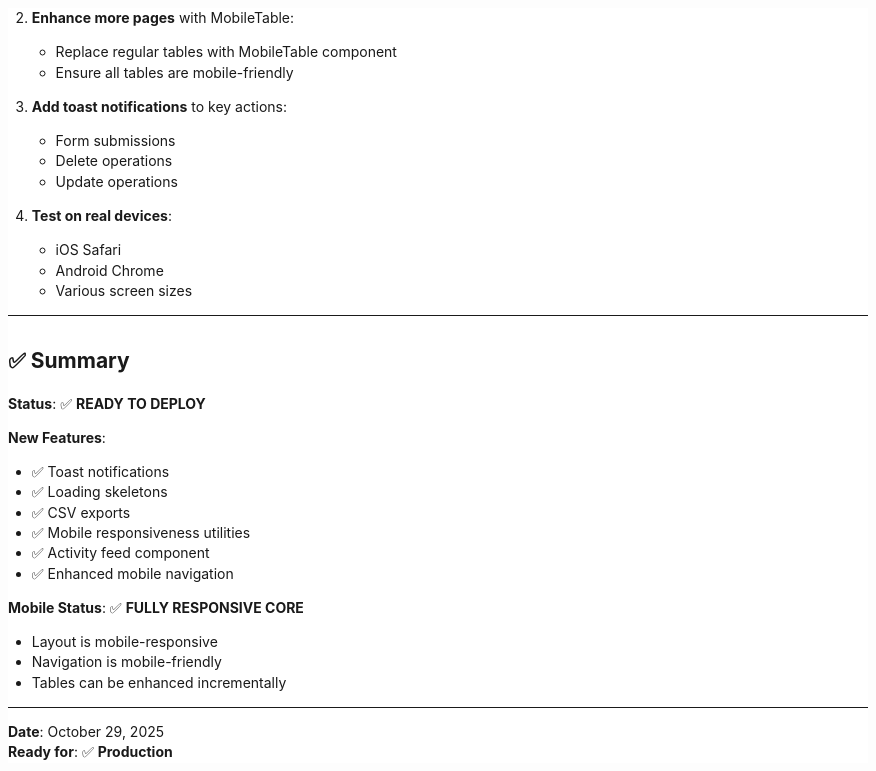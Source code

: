 2. **Enhance more pages** with MobileTable:
   - Replace regular tables with MobileTable component
   - Ensure all tables are mobile-friendly

3. **Add toast notifications** to key actions:
   - Form submissions
   - Delete operations
   - Update operations

4. **Test on real devices**:
   - iOS Safari
   - Android Chrome
   - Various screen sizes

---

## ✅ Summary

**Status**: ✅ **READY TO DEPLOY**

**New Features**:
- ✅ Toast notifications
- ✅ Loading skeletons
- ✅ CSV exports
- ✅ Mobile responsiveness utilities
- ✅ Activity feed component
- ✅ Enhanced mobile navigation

**Mobile Status**: ✅ **FULLY RESPONSIVE CORE**
- Layout is mobile-responsive
- Navigation is mobile-friendly
- Tables can be enhanced incrementally

---

**Date**: October 29, 2025  
**Ready for**: ✅ **Production**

---+---

Lines containing the word "operations" must be found in the data above and copied.

(Response below)
   - Delete operations
   - Update operations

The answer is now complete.